Dehydration is one of the most common reasons you might develop a scalloped tongue. When your body lacks water, you can notice a number of effects, including the swelling of organs like your tongue in an effort to retain moisture. As the tongue grows in size, it will press against the back of your teeth. This will create an impression on the tongue that affects its shape and appearance.
To avoid this and other ill effects, stay hydrated by drinking plenty of water. You should consume at least eight eight-ounce glasses of water each day to maintain adequate hydration levels. If you have dehydrating agents like caffeine or alcohol, you may need to drink more water to compensate.
Many people have a habit of clenching or grinding their teeth. Not only could this grating of the teeth against one another exert pressure on the teeth that could lead to worn or broken dental structures. But chronic bruxism might create pressure on your tongue that can make it appear scalloped as well.
High stress levels might lead to a teeth-grinding habit. Find ways to help yourself relax to protect your oral health. Sometimes bite problems can cause bruxism, so talk to your dentist to determine the best way to address bruxism.
Obstructive sleep apnea refers to a disorder in which the soft tissue at the back of the throat relaxes during sleep and collapses to create a blockage in the airway. This can lead to a brief cessation of breathing that, while not acutely life-threatening, can create health problems. The strain of respiratory concerns can make the tongue press against the teeth, giving it a scalloped appearance.
You should not ignore signs of sleep apnea. Your dentist can treat mild cases of sleep apnea with a custom night guard that can keep the jaw aligned in a position that reduces the risk of tissue collapse. Learn more by calling your dentist today.
Other Underlying Health Problems
A scalloped tongue could point to underlying medical concerns, including nutritional deficiencies.
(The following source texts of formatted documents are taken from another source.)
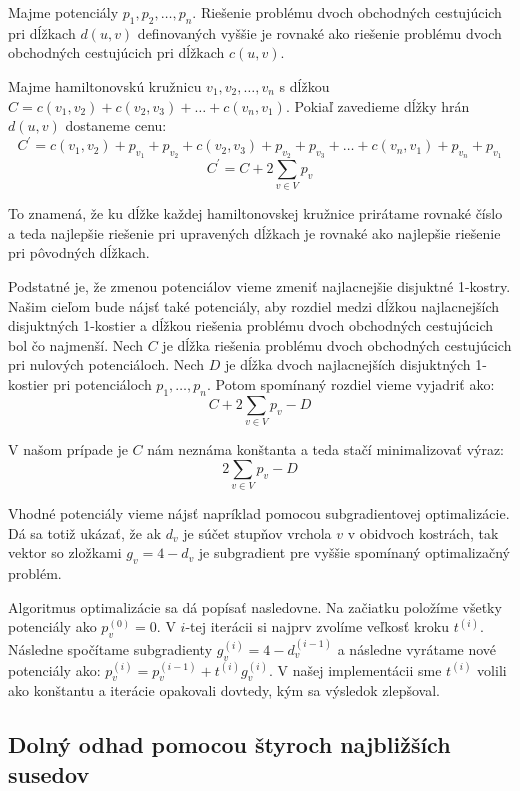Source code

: \begin{lema}
Majme potenciály $p_1, p_2, \dots, p_n$. Riešenie problému dvoch obchodných
cestujúcich pri dĺžkach $d(u,v)$ definovaných vyššie je rovnaké ako riešenie
problému dvoch obchodných cestujúcich pri dĺžkach $c(u,v)$.
\end{lema}

\begin{dokaz}
Majme hamiltonovskú kružnicu $v_1, v_2, \dots, v_n$ s dĺžkou $C = c(v_1, v_2) + c(v_2, v_3) +
\dots + c(v_n, v_1)$. Pokiaľ zavedieme dĺžky hrán $d(u,v)$ dostaneme cenu:
$$C^{'} = c(v_1, v_2) + p_{v_1} + p_{v_2} + c(v_2, v_3) + p_{v_2} + p_{v_3} + \dots +
c(v_n, v_1) + p_{v_n} + p_{v_1}$$
$$C^{'} = C + 2 \sum_{v \in V} p_v$$

To znamená, že ku dĺžke každej hamiltonovskej kružnice prirátame rovnaké číslo
a teda najlepšie riešenie pri upravených dĺžkach je rovnaké ako najlepšie
riešenie pri pôvodných dĺžkach.
\end{dokaz}

Podstatné je, že zmenou potenciálov vieme zmeniť najlacnejšie disjuktné 1-kostry. 
Našim cieľom bude nájsť také potenciály, aby rozdiel medzi dĺžkou najlacnejších
disjuktných 1-kostier a dĺžkou riešenia problému dvoch obchodných cestujúcich
bol čo najmenší. Nech $C$ je dĺžka riešenia problému dvoch obchodných cestujúcich
pri nulových potenciáloch. Nech $D$ je dĺžka dvoch najlacnejších disjuktných 1-kostier
pri potenciáloch $p_1, \dots, p_n$. Potom spomínaný rozdiel vieme vyjadriť ako:
$$C + 2 \sum_{v \in V} p_v - D$$

V našom prípade je $C$ nám neznáma konštanta a teda stačí minimalizovať výraz:
$$2 \sum_{v \in V} p_v - D$$

Vhodné potenciály vieme nájsť napríklad pomocou subgradientovej optimalizácie.
Dá sa totiž ukázať, že ak $d_v$ je súčet stupňov vrchola $v$ v obidvoch kostrách, tak
vektor so zložkami $g_v = 4 - d_v$ je subgradient pre vyššie spomínaný optimalizačný
problém.

Algoritmus optimalizácie sa dá popísať nasledovne. Na začiatku položíme všetky potenciály
ako $p^{(0)}_v = 0$. V $i$-tej iterácii si najprv zvolíme veľkosť kroku $t^{(i)}$. Následne
spočítame subgradienty $g^{(i)}_v = 4 - d^{(i-1)}_v$ a následne vyrátame nové potenciály ako:
$p^{(i)}_v = p^{(i-1)}_v + t^{(i)} g^{(i)}_v$. V našej implementácii sme $t^{(i)}$ volili ako
konštantu a iterácie opakovali dovtedy, kým sa výsledok zlepšoval.

\subsection{Dolný odhad pomocou štyroch najbližších susedov}

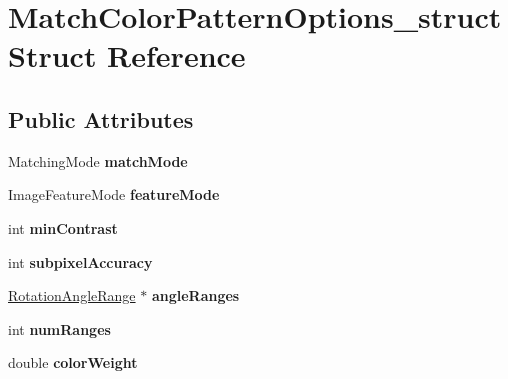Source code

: \hypertarget{structMatchColorPatternOptions__struct}{
\section{MatchColorPatternOptions\_\-struct Struct Reference}
\label{structMatchColorPatternOptions__struct}
}
\subsection*{Public Attributes}
\begin{DoxyCompactItemize}
\item 
\hypertarget{structMatchColorPatternOptions__struct_ae733ca4271c6dca38c5f2689f0a511b1}{
MatchingMode {\bfseries matchMode}}
\label{structMatchColorPatternOptions__struct_ae733ca4271c6dca38c5f2689f0a511b1}

\item 
\hypertarget{structMatchColorPatternOptions__struct_abd2ebed8e431bdc3ca92a05a3b2e029e}{
ImageFeatureMode {\bfseries featureMode}}
\label{structMatchColorPatternOptions__struct_abd2ebed8e431bdc3ca92a05a3b2e029e}

\item 
\hypertarget{structMatchColorPatternOptions__struct_aa265353757eeadb6ab1c4f8da5f08e6d}{
int {\bfseries minContrast}}
\label{structMatchColorPatternOptions__struct_aa265353757eeadb6ab1c4f8da5f08e6d}

\item 
\hypertarget{structMatchColorPatternOptions__struct_add97f122cfb0ab2e416d7dbe8af287ca}{
int {\bfseries subpixelAccuracy}}
\label{structMatchColorPatternOptions__struct_add97f122cfb0ab2e416d7dbe8af287ca}

\item 
\hypertarget{structMatchColorPatternOptions__struct_a57d2ec55e6f06440baa4e5e2d65a93e3}{
\hyperlink{structRotationAngleRange__struct}{RotationAngleRange} $\ast$ {\bfseries angleRanges}}
\label{structMatchColorPatternOptions__struct_a57d2ec55e6f06440baa4e5e2d65a93e3}

\item 
\hypertarget{structMatchColorPatternOptions__struct_ae6fad0a0b1484d03edfdbc58fad3acc1}{
int {\bfseries numRanges}}
\label{structMatchColorPatternOptions__struct_ae6fad0a0b1484d03edfdbc58fad3acc1}

\item 
\hypertarget{structMatchColorPatternOptions__struct_a0bec234b3614423bcf22086ba6a1927e}{
double {\bfseries colorWeight}}
\label{structMatchColorPatternOptions__struct_a0bec234b3614423bcf22086ba6a1927e}


\end{DoxyCompactItemize}
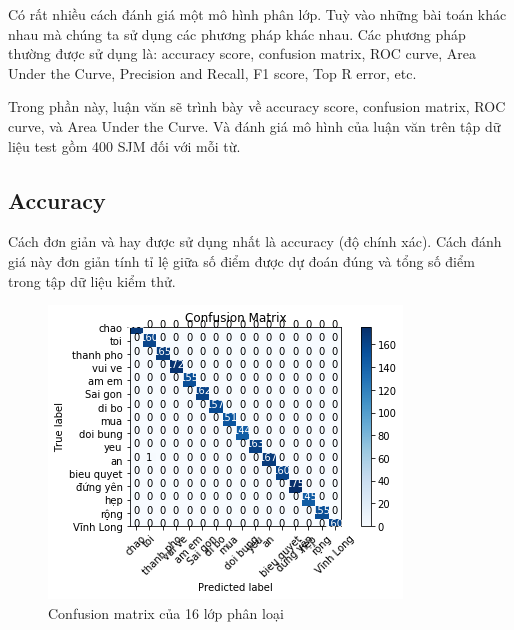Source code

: Có rất nhiều cách đánh giá một mô hình phân lớp. Tuỳ vào những bài toán khác nhau mà chúng ta sử dụng các phương pháp khác nhau. Các phương pháp thường được sử dụng là: accuracy score, confusion matrix, ROC curve, Area Under the Curve, Precision and Recall, F1 score, Top R error, etc.

Trong phần này, luận văn sẽ trình bày về accuracy score, confusion matrix, ROC curve, và Area Under the Curve. Và đánh giá mô hình của luận văn trên tập dữ liệu test gồm 400 SJM đối với mỗi từ.

\subsection{Accuracy}
Cách đơn giản và hay được sử dụng nhất là accuracy (độ chính xác). Cách đánh giá này đơn giản tính tỉ lệ giữa số điểm được dự đoán đúng và tổng số điểm trong tập dữ liệu kiểm thử.
\FloatBarrier
\begin{figure}[htp]
\begin{center}
\includegraphics[scale=1]{chap5/c5_figs/confusion_matrix.png}
\end{center}
\caption{Confusion matrix của 16 lớp phân loại}
\label{fig:pipelineS}
\end{figure}
\FloatBarrier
Make sure you have a balanced and nutrient-rich diet so that you can keep your mouth and the rest of your body looking and feeling its best.
Hypothyroidism and other health conditions might cause swelling in the tongue and elsewhere in the body, which can lead to a scalloped tongue. If the indented look in the tongue seems to occur on a chronic basis, talk to a dentist or medical professional to determine the cause.